By Sam Blazer on July 24, 2018 at 8:10 am
Ryan Murray tries to avoid a hit from forward Ryan Reaves.
Russel LaBounty – USA TODAY Sports

The weight of expectations will always throw a player into company that he/she may or may not deserve.

The Columbus Blue Jackets know about that with Pierre-Luc Dubois, as he immediately jumped into a role that the team likely wasn't sure if he was ready for it. In that case, it worked out well for both parties as Dubois cruised to a 48-point rookie season.

In another case, the defenseman they drafted No. 2 overall in 2012, Ryan Murray, has been dealing with top pick expectations for a while. At the time, many considered Murray to be the best (or perhaps safest?) player in the entire class. Injuries have derailed his career, and still only 24 years old, it has affected the amount of time he has played on the ice.

The oddest part of it all? He's actually a good, solid player. 

This isn't to say that Murray could be an all-star someday.
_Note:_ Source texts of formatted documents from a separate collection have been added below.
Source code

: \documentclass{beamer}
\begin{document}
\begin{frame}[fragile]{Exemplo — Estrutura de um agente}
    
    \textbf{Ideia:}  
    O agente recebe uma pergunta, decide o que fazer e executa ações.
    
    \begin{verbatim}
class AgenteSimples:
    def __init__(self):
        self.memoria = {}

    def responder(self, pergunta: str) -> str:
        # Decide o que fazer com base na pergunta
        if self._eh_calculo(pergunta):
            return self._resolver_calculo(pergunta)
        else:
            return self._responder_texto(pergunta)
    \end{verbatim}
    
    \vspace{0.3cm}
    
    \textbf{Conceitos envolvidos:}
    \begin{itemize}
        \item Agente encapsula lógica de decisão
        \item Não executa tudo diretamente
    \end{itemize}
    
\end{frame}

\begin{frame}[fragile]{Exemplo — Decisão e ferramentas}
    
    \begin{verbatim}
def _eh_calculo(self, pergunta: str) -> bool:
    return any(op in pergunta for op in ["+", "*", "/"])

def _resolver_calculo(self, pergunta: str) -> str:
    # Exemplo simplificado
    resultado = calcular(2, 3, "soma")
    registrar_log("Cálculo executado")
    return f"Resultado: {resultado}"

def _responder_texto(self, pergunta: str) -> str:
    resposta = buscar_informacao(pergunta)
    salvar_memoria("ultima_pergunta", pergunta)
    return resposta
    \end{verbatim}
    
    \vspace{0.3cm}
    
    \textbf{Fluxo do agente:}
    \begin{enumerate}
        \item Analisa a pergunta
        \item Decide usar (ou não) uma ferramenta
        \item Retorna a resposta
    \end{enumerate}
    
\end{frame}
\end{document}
This *is* to say, though, that he is slightly above average and can play with any player you pair him with in the lineup. He has shown that he can play with Seth Jones, Jack Johnson, and Markus Nutivaara. They all give varying returns, but Murray is at least able to mirror that player and allow that person to flourish.
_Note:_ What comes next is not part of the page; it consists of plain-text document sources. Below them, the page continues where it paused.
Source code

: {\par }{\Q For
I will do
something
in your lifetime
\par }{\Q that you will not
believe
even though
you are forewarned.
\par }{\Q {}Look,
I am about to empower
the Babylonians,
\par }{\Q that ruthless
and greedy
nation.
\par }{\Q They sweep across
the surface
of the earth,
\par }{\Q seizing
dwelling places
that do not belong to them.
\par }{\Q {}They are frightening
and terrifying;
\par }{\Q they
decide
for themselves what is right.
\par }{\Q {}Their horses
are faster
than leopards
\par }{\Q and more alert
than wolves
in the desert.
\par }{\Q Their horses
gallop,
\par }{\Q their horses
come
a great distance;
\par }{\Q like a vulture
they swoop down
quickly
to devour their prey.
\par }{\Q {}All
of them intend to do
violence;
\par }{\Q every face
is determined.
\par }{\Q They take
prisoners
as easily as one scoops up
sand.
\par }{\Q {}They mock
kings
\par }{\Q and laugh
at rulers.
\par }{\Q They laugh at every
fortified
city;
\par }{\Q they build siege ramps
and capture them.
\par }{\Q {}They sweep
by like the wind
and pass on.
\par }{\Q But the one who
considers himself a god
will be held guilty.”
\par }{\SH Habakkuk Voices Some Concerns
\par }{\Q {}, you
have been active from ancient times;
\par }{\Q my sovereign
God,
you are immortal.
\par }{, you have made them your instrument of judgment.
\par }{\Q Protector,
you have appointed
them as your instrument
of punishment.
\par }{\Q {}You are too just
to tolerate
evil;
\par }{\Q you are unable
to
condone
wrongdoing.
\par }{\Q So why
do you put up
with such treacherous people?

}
Jones played well with him, and Murray was the rock in the pairing. He allowed him to roam and did not take away from Jones' strengths. The same can be said about Nutivaara; both were able to succeed while playing with the former Everett Silvertips standout.

The same can't be said about playing with Johnson. While Murray had possession numbers above 50% with other players, he saw dips while paired with Johnson. It lends credence to the theory that he mirrors players much more than he drives. Murray puts up consistently around 0.25 points per game, and that clip is nearly the same every year with few dips.
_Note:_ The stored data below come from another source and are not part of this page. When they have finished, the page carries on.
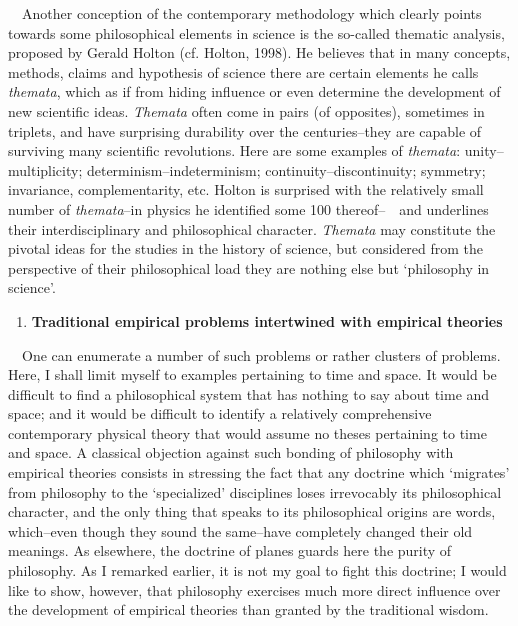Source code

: \documentclass[a4paper]{article}
\begin{document}
\ \ Another conception of the contemporary methodology which clearly points towards some philosophical elements in
science is the so-called thematic analysis, proposed by Gerald Holton \label{ref:RNDQaGpAxlOZj}(cf. Holton, 1998). He
believes that in many concepts, methods, claims and hypothesis of science there are certain elements he calls
\textit{themata}, which as if from hiding influence or even determine the development of new scientific ideas.
\textit{Themata} often come in pairs (of opposites), sometimes in triplets, and have surprising durability over the
centuries–they are capable of surviving many scientific revolutions. Here are some examples of \textit{themata}:
unity–multiplicity; determinism–indeterminism; continuity–discontinuity; symmetry; invariance, complementarity, etc.
Holton is surprised with the relatively small number of \textit{themata}–in physics he identified some 100
thereof–\ \ and underlines their interdisciplinary and philosophical character. \textit{Themata} may constitute the
pivotal ideas for the studies in the history of science, but considered from the perspective of their philosophical
load they are nothing else but ‘philosophy in science’.

\begin{enumerate}
\item {\bfseries
Traditional empirical problems intertwined with empirical theories}
\end{enumerate}
\ \ One can enumerate a number of such problems or rather clusters of problems. Here, I shall limit myself to examples
pertaining to time and space. It would be difficult to find a philosophical system that has nothing to say about time
and space; and it would be difficult to identify a relatively comprehensive contemporary physical theory that would
assume no theses pertaining to time and space. A classical objection against such bonding of philosophy with empirical
theories consists in stressing the fact that any doctrine which ‘migrates’ from philosophy to the ‘specialized’
disciplines loses irrevocably its philosophical character, and the only thing that speaks to its philosophical origins
are words, which–even though they sound the same–have completely changed their old meanings. As elsewhere, the doctrine
of planes guards here the purity of philosophy. As I remarked earlier, it is not my goal to fight this doctrine; I
would like to show, however, that philosophy exercises much more direct influence over the development of empirical
theories than granted by the traditional wisdom.
\end{document}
In an era where players can often sink a line or a pairing, such dependability is nearly unheard of. 

The term 'dependability' may be a stretch when it comes to Murray, though it may be more bad luck than anything when talking about his injury history. Yes, he is always injured. No, it isn't the same nagging problem. He has dealt with shoulder, back, knee and hand injuries with almost none of it being a repeat problem (save for his back). Given how young he is, if he can break the bad luck, he can still have a long career and continue at his current pace. 

Superstardom is out the door. Difference-maker won't ever be an apt description. What Murray does is give you a utility player that can slide throughout your lineup without your team missing a beat. It isn't what you dream of when you think about a highly drafted player, yet it beats the alternative.

Good may be the enemy of great, but who says they can't get along?